O nowopowstałym ruchu jest coraz głośniej za granicami Niemiec. To szczególnie niepokoi niemieckich polityków jak i zwykłych obywateli, wyczulonych jak mało który naród na opinie prezentowane w zagranicznych mediach. - Pegida tworzy zły obraz Niemiec za granicą - ostrzega szef dyplomacji Frank- Walter Steinmeier.
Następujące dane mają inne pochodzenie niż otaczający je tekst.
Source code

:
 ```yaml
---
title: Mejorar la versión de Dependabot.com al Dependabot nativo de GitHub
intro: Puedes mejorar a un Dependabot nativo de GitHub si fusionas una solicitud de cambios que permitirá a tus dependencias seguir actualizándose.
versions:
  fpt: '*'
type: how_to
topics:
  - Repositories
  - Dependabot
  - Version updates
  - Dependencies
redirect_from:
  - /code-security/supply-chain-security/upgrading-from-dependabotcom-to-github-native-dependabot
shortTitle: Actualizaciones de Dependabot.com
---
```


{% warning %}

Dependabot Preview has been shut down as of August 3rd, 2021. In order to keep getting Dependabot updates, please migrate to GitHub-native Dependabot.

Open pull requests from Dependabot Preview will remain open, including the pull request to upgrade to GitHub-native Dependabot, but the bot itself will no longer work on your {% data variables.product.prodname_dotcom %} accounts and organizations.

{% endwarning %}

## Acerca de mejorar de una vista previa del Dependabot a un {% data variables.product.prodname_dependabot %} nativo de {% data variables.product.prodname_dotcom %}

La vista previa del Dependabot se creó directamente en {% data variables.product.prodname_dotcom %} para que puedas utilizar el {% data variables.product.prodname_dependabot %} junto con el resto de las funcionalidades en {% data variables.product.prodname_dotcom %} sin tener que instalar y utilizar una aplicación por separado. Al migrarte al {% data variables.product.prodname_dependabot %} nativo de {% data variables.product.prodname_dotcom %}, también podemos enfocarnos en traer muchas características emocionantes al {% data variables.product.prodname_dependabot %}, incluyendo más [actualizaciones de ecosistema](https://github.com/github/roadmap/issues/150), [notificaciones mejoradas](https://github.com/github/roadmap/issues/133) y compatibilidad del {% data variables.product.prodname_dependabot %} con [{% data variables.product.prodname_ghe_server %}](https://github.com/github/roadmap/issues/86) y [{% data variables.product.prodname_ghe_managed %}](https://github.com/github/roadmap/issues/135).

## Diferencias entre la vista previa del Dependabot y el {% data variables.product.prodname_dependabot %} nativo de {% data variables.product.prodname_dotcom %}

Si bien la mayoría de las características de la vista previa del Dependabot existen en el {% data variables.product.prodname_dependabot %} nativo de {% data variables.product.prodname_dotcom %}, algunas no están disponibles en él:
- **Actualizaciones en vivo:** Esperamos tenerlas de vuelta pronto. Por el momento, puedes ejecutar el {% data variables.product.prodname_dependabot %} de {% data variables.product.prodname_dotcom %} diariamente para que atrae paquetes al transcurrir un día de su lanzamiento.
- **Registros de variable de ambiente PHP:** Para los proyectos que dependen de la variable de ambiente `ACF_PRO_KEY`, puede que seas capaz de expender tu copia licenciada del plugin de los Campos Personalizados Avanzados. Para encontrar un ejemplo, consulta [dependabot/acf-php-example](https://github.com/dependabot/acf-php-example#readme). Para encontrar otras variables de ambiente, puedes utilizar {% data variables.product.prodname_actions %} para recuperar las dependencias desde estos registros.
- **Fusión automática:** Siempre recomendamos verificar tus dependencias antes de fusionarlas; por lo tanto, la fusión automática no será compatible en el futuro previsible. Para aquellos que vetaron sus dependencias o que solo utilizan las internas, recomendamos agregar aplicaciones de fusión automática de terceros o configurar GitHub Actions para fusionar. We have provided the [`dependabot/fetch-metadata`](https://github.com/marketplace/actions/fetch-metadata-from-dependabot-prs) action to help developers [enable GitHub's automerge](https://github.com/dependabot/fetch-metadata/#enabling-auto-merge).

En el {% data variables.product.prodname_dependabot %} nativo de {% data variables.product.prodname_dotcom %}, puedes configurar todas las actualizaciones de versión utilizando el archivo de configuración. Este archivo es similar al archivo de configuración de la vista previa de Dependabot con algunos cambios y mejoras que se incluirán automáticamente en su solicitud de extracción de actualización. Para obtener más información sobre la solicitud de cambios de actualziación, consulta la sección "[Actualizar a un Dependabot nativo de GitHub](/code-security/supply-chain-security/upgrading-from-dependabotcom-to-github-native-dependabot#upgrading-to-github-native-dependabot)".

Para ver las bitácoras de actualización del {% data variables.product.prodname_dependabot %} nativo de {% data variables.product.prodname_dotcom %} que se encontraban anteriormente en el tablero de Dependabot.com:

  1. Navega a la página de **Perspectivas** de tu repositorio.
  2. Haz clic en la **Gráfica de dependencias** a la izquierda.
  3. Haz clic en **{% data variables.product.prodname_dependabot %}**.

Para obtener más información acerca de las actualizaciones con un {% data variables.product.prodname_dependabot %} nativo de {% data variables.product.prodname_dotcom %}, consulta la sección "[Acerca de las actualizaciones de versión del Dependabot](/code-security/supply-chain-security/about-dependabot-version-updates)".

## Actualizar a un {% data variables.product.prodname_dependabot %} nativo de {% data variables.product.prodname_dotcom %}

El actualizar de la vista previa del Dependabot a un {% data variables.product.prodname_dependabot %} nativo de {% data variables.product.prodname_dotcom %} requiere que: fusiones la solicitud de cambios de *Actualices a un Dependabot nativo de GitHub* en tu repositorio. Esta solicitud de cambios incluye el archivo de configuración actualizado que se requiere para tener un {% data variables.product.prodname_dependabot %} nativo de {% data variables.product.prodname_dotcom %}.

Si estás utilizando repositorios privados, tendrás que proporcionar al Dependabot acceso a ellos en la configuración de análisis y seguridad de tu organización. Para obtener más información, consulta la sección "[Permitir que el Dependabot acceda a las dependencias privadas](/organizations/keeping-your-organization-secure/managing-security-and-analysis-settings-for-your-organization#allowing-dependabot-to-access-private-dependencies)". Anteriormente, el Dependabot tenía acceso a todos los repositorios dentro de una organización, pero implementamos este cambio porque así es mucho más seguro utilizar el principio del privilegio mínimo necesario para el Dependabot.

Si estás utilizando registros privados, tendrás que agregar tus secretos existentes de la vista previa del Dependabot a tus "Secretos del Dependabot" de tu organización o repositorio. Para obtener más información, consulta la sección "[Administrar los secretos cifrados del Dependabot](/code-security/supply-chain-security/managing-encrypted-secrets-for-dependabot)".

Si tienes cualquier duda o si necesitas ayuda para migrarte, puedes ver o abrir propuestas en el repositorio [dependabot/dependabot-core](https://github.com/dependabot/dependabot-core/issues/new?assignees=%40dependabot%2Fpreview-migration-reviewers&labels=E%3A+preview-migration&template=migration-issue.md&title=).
Wczorajsze demonstracje świadczyć mogą, iż Pegida doszła do kresu swych organizacyjnych możliwości i ma trudności z mobilizacją coraz większej rzeszy swych zwolenników. Udało się to w poniedziałek jedynie w Dreźnie. Jest to zapewne jedna z przyczyn poszukiwania sojuszników politycznych. Naturalnym partnerem wydaje się być ugrupowanie Alternatywa dla Niemiec (AfD), powstałe ponad dwa lata temu na fali niezadowolenia z uczestnictwa Niemiec w programach ratunkowych Grecji. AfD święci tryumfy we wschodnich landach Niemiec, przede wszystkim w Saksonii. Obserwuje więc z bliska sukcesy Pegidy w Dreźnie. Na środę zaproszono tam przywódców Pegidy na rozmowy polityczne. W Niemczech powstaje ruch prawicowy na wzór francuskiego Frontu Narodowego Marine Le Pen. To fatalna wiadomość nie tylko dla Polski ale i całej Europy.